----- Provided records -----

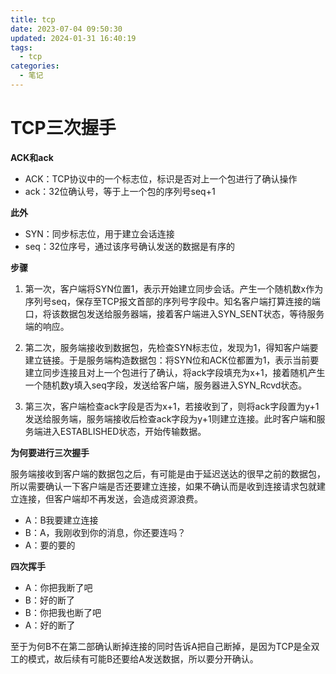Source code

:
 ```yaml
---
title: tcp
date: 2023-07-04 09:50:30
updated: 2024-01-31 16:40:19
tags:
  - tcp
categories:
  - 笔记
---
```


# TCP三次握手

**ACK和ack**

- ACK：TCP协议中的一个标志位，标识是否对上一个包进行了确认操作
- ack：32位确认号，等于上一个包的序列号seq+1

**此外**

- SYN：同步标志位，用于建立会话连接
- seq：32位序号，通过该序号确认发送的数据是有序的

**步骤**

1. 第一次，客户端将SYN位置1，表示开始建立同步会话。产生一个随机数x作为序列号seq，保存至TCP报文首部的序列号字段中。知名客户端打算连接的端口，将该数据包发送给服务器端，接着客户端进入SYN_SENT状态，等待服务端的响应。

2. 第二次，服务端接收到数据包，先检查SYN标志位，发现为1，得知客户端要建立链接。于是服务端构造数据包：将SYN位和ACK位都置为1，表示当前要建立同步连接且对上一个包进行了确认，将ack字段填充为x+1，接着随机产生一个随机数y填入seq字段，发送给客户端，服务器进入SYN_Rcvd状态。

3. 第三次，客户端检查ack字段是否为x+1，若接收到了，则将ack字段置为y+1发送给服务端，服务端接收后检查ack字段为y+1则建立连接。此时客户端和服务端进入ESTABLISHED状态，开始传输数据。

**为何要进行三次握手**

服务端接收到客户端的数据包之后，有可能是由于延迟送达的很早之前的数据包，所以需要确认一下客户端是否还要建立连接，如果不确认而是收到连接请求包就建立连接，但客户端却不再发送，会造成资源浪费。

- A：B我要建立连接
- B：A，我刚收到你的消息，你还要连吗？
- A：要的要的

**四次挥手**

- A：你把我断了吧
- B：好的断了
- B：你把我也断了吧
- A：好的断了

至于为何B不在第二部确认断掉连接的同时告诉A把自己断掉，是因为TCP是全双工的模式，故后续有可能B还要给A发送数据，所以要分开确认。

-----

**Task**
Write out the material above once more, exactly as it reads, with no pictures.

**Exercise response**
Source code

:
 ```yaml
---
title: tcp
date: 2023-07-04 09:50:30
updated: 2024-01-31 16:40:19
tags:
  - tcp
categories:
  - 笔记
---
```


# TCP三次握手

**ACK和ack**

- ACK：TCP协议中的一个标志位，标识是否对上一个包进行了确认操作
- ack：32位确认号，等于上一个包的序列号seq+1

**此外**

- SYN：同步标志位，用于建立会话连接
- seq：32位序号，通过该序号确认发送的数据是有序的

**步骤**

1. 第一次，客户端将SYN位置1，表示开始建立同步会话。产生一个随机数x作为序列号seq，保存至TCP报文首部的序列号字段中。知名客户端打算连接的端口，将该数据包发送给服务器端，接着客户端进入SYN_SENT状态，等待服务端的响应。

2. 第二次，服务端接收到数据包，先检查SYN标志位，发现为1，得知客户端要建立链接。于是服务端构造数据包：将SYN位和ACK位都置为1，表示当前要建立同步连接且对上一个包进行了确认，将ack字段填充为x+1，接着随机产生一个随机数y填入seq字段，发送给客户端，服务器进入SYN_Rcvd状态。

3. 第三次，客户端检查ack字段是否为x+1，若接收到了，则将ack字段置为y+1发送给服务端，服务端接收后检查ack字段为y+1则建立连接。此时客户端和服务端进入ESTABLISHED状态，开始传输数据。

**为何要进行三次握手**

服务端接收到客户端的数据包之后，有可能是由于延迟送达的很早之前的数据包，所以需要确认一下客户端是否还要建立连接，如果不确认而是收到连接请求包就建立连接，但客户端却不再发送，会造成资源浪费。

- A：B我要建立连接
- B：A，我刚收到你的消息，你还要连吗？
- A：要的要的

**四次挥手**

- A：你把我断了吧
- B：好的断了
- B：你把我也断了吧
- A：好的断了

至于为何B不在第二部确认断掉连接的同时告诉A把自己断掉，是因为TCP是全双工的模式，故后续有可能B还要给A发送数据，所以要分开确认。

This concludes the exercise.